Why So Much Talk About Language In Our Time? Laura (Riding) Jackson

1

Much of the talk about language in our time is loosely general, of a head-shaking sort - split between lamentation on its 'limitations', a term of latter-day philosophic scepticism about its reliability, and, altogether dissociated from this position, lamentation on abuses of it as shamefully prevalent in current verbal practice. But this talk is as a letting-off of steam by those who feel themselves to possess a special sensitivity to matters of language, and yet to be helpless with regard to them (besides deploring the 'limitations' or the abuses). The hard core of talk about language in our time is concerned with 'structuralism'. This subject, become a faith, with converts to it and non-believers in difficulties as to how to meet the challenge of the faith to their non-belief locked in a confrontation that, though inactive, stalely persists, has no tendency to vaporize itself in elaborations upon it.
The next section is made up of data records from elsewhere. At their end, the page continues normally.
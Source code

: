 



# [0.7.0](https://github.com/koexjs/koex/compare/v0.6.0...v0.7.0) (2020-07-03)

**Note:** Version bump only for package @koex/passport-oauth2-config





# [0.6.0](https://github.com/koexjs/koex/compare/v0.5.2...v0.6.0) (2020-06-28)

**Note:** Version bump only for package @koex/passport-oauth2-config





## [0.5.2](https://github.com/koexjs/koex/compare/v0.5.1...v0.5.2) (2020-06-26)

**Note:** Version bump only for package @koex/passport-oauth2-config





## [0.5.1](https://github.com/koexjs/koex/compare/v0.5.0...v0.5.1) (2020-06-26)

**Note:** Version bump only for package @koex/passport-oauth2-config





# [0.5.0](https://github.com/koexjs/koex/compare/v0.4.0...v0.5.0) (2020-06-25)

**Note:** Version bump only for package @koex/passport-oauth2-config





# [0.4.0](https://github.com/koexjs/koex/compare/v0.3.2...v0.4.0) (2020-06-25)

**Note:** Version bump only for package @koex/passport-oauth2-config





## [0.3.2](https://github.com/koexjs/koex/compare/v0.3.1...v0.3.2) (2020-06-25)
It presents a concrete problem, one that will not go away, if disregarded.

There has been plenty of express dissatisfaction with structuralist linguistic theory advanced by persons professionally concerned with language, either as specialists in the study of literature, or in the study of language by specialistic study of languages. But since structuralist theory is concentrated on the history of what has been and is done with language in its employment - on the analysis of 'texts', and the forms of speech that settle into extended practice - criticism of it as an inadequate account of ...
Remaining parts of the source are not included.